For the last two thousand years or more, people in Croatia of varying races, tribes and religions have lived together often peacefully, but sometimes warred with enormous consequence.  In Rudele, where the residency took place, buildings and walls were made of stone, some had been bombed in the war in 1995, some in WW2 and some five hundred or more years ago.  When people dig a foundation in Croatia, they frequently encounter human bones.  I saw bullet holes in ancient homes made of stone.  I saw piles of rock that once were people’s homes, destroyed by bombs.  At times, they were indistinguishable from piles of rocks that covered mass graves or simply rocks in a farmer’s field.  No one knew the difference.

 I was awe-struck by the concept of people’s homes built by hand with stone and mortar.  I found it difficult to imagine people having worked so hard to make a house, have it blown up, and then start over; rebuilding in the same spot.  I couldn’t imagine living in a house pock-marked by bullet holes.  What would it be like to live among reminders that your home could be taken away or that you would be attacked in the supposed safety of one’s home?  I asked myself “what happened to the children when their elementary school was bombed to pieces?”   Where did they learn, what did they learn?.  I also asked myself “ if it happened to me, could I bear to return and start over?”  Is home stronger than fear? The answer possibly, “yes”.

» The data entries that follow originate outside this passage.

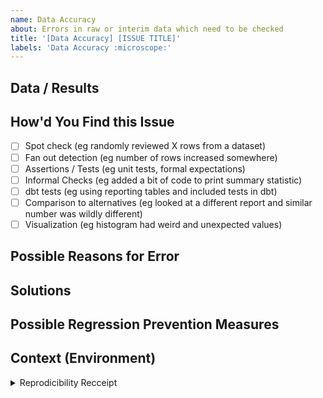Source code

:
 ```yaml
---
name: Data Accuracy
about: Errors in raw or interim data which need to be checked
title: '[Data Accuracy] [ISSUE TITLE]'
labels: 'Data Accuracy :microscope:'
---
```


<!--- Provide a general summary of the issue in the Title above -->

## Data / Results
<!--- Show us what data you saw or issue you see -->
<!--- Copy/pasting a screenshot is fine to do here -->

## How'd You Find this Issue
<!--- Select which of the below reflects how you found  -->
- [ ] Spot check (eg randomly reviewed X rows from a dataset)
- [ ] Fan out detection (eg number of rows increased somewhere)
- [ ] Assertions / Tests (eg unit tests, formal expectations)
- [ ] Informal Checks (eg added a bit of code to print summary statistic)
- [ ] dbt tests (eg using reporting tables and included tests in dbt)
- [ ] Comparison to alternatives (eg looked at a different report and similar number was wildly different)
- [ ] Visualization (eg histogram had weird and unexpected values)

<!--- Describe what code you ran and/or copy and paste here --->

## Possible Reasons for Error
<!--- Not obligatory, but suggest a fix/reason for the data error and provide how you found it -->

## Solutions
<!--- if you have a known way to fix this, provide it of course --->

## Possible Regression Prevention Measures
<!--- even if you dont know how to fix, writing up an assertion or unit test the person could use make sure this doesn't reappear is helpful --->

## Context (Environment)
<!--- copy and paste results from the r chunk below if doing from within Github Issues --->

<details><summary>Reprodicibility Recceipt</summary>

```r
# Datetime
Sys.time()

# Repo
git2r::repository()

# Session Info
sessioninfo::session_info()
```

</details>

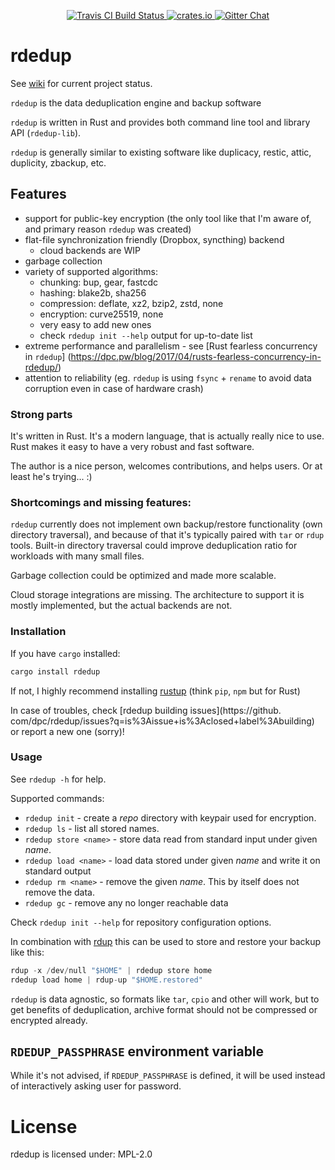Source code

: <!-- README.md is auto-generated from README.tpl with `cargo readme` -->

<p align="center">
  <a href="https://travis-ci.org/dpc/rdedup">
      <img src="https://img.shields.io/travis/dpc/rdedup/master.svg?style=flat-square" alt="Travis CI Build Status">
  </a>
  <a href="https://crates.io/crates/rdedup">
      <img src="http://meritbadge.herokuapp.com/rdedup?style=flat-square" alt="crates.io">
  </a>
  <a href="https://gitter.im/dpc/rdedup">
      <img src="https://img.shields.io/badge/GITTER-join%20chat-green.svg?style=flat-square" alt="Gitter Chat">
  </a>
  <br>
</p>

# rdedup

See [wiki](https://github.com/dpc/rdedup/wiki) for current project status.

`rdedup` is the data deduplication engine and backup software

`rdedup` is written in Rust and provides both command line tool
and library API (`rdedup-lib`).

`rdedup` is generally similar to existing software like
 duplicacy, restic, attic, duplicity, zbackup, etc.

 ## Features

 * support for public-key encryption (the only tool like that I'm aware of,
   and primary reason `rdedup` was created)
 * flat-file synchronization friendly (Dropbox, syncthing) backend
   * cloud backends are WIP
 * garbage collection
 * variety of supported algorithms:
   * chunking: bup, gear, fastcdc
   * hashing: blake2b, sha256
   * compression: deflate, xz2, bzip2, zstd, none
   * encryption: curve25519, none
   * very easy to add new ones
   * check `rdedup init --help` output for up-to-date list
 * extreme performance and parallelism - see
   [Rust fearless concurrency in `rdedup`]
   (https://dpc.pw/blog/2017/04/rusts-fearless-concurrency-in-rdedup/)
 * attention to reliability (eg. `rdedup` is using `fsync` + `rename`
   to avoid data corruption even in case of hardware crash)

### Strong parts

It's written in Rust. It's a modern language, that is actually really nice
to use.
Rust makes it easy to have a very robust and fast software.

The author is a nice person, welcomes contributions, and helps users. Or at
least he's trying... :)

### Shortcomings and missing features:

`rdedup` currently does not implement own backup/restore functionality (own
directory traversal), and because of that it's typically paired with `tar`
or `rdup` tools. Built-in directory traversal could improve deduplication
ratio for workloads with many small files.

Garbage collection could be optimized and made more scalable.

Cloud storage integrations are missing. The architecture to support it is
mostly implemented, but the actual backends are not.

### Installation

If you have `cargo` installed:

```rust
cargo install rdedup
```

If not, I highly recommend installing [rustup][rustup] (think `pip`, `npm`
but for Rust)

[rustup]: https://www.rustup.rs/

In case of troubles, check
[rdedup building
issues](https://github.
com/dpc/rdedup/issues?q=is%3Aissue+is%3Aclosed+label%3Abuilding)
or report a new one (sorry)!

### Usage

See `rdedup -h` for help.

Supported commands:

* `rdedup init` - create a *repo* directory with keypair used for
encryption.
* `rdedup ls` - list all stored names.
* `rdedup store <name>` - store data read from standard input under given
*name*.
* `rdedup load <name>` - load data stored under given *name* and write it
on standard output
* `rdedup rm <name>` - remove the given *name*. This by itself does not
remove the data.
* `rdedup gc` - remove any no longer reachable data

Check `rdedup init --help` for repository configuration options.

In combination with [rdup][rdup] this can be used to store and restore your
backup like this:

```rust
rdup -x /dev/null "$HOME" | rdedup store home
rdedup load home | rdup-up "$HOME.restored"
```

`rdedup` is data agnostic, so formats like `tar`, `cpio` and other will
work,
but to get benefits of deduplication, archive format should not be
compressed
or encrypted already.

## `RDEDUP_PASSPHRASE` environment variable

While it's not advised, if `RDEDUP_PASSPHRASE` is defined, it will be used
instead of interactively asking user for password.

[bup]: https://github.com/bup/bup/
[rdup]: https://github.com/miekg/rdup
[syncthing]: https://syncthing.net
[zbackup]: http://zbackup.org/
[zbackup-issue]: https://github.com/zbackup/zbackup/issues/109
[ddar]: https://github.com/basak/ddar/
[ddar-issue]: https://github.com/basak/ddar/issues/10

# License

rdedup is licensed under: MPL-2.0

I saw Roman aqueducts, almost 2,000 years old.  Who were the people who built those aqueducts?  I knew that they were people the Romans conquered, men with dignity but defeated in war.  While I was in Rudele, I saw men building railroad lines by hand.  Methodically, placing stone after stone to level the bed, while in Canada rail lines now are built and removed by machines.  As a future cultural worker what is the impact of building by hand vs. building by machine?  Does the method of production change your relationship with the future, more than another?  Does one connect you to your work more than another? 

 At the residency, I pondered these questions and tried to answer them with my work.  I created a sculpture to acknowledge the concept of piling, layering and building upon building.  I used felted blankets as shrouds that visually represented those piled debris and rocks.  I placed the felted pieces on the stone homes and walls. My host at the residency Mara Segan, a Serbian woman (who was burned out of her home,) was moved by my gesture, referring to the felt coverings as something nurturing to the places that were violently damaged.  The sculptured rocks were like a memorial; their purpose was for grieving and remembering, and for Mara, the gesture was comforting.  Our world is full of contradictory experiences such as: memory and grieving, fear and comfort combined.

The hundreds of handmade rocks were placed on actual rock.  Then, I transformed the blankets by stitching them together to form a sculptural column and I titled this new sculpture “Aqueduct”.  There was a huge contrast between rocks that have been in that village for thousands and possibly millions of years and my handmade fabrics that almost dissolved in a single rainfall.  I created “Aqueduct” for the Rudele Residency show “Re-inhabit”.  The ephemeral nature of the fabric suggests transformation and change. Between the “rocks” I used cheesecloth to form the vertical column of the “Aqueduct”  Its qualities  seemed appropriate; delicate, vulnerable, impermanent and meant to be seen from a distance as a memorial for the land.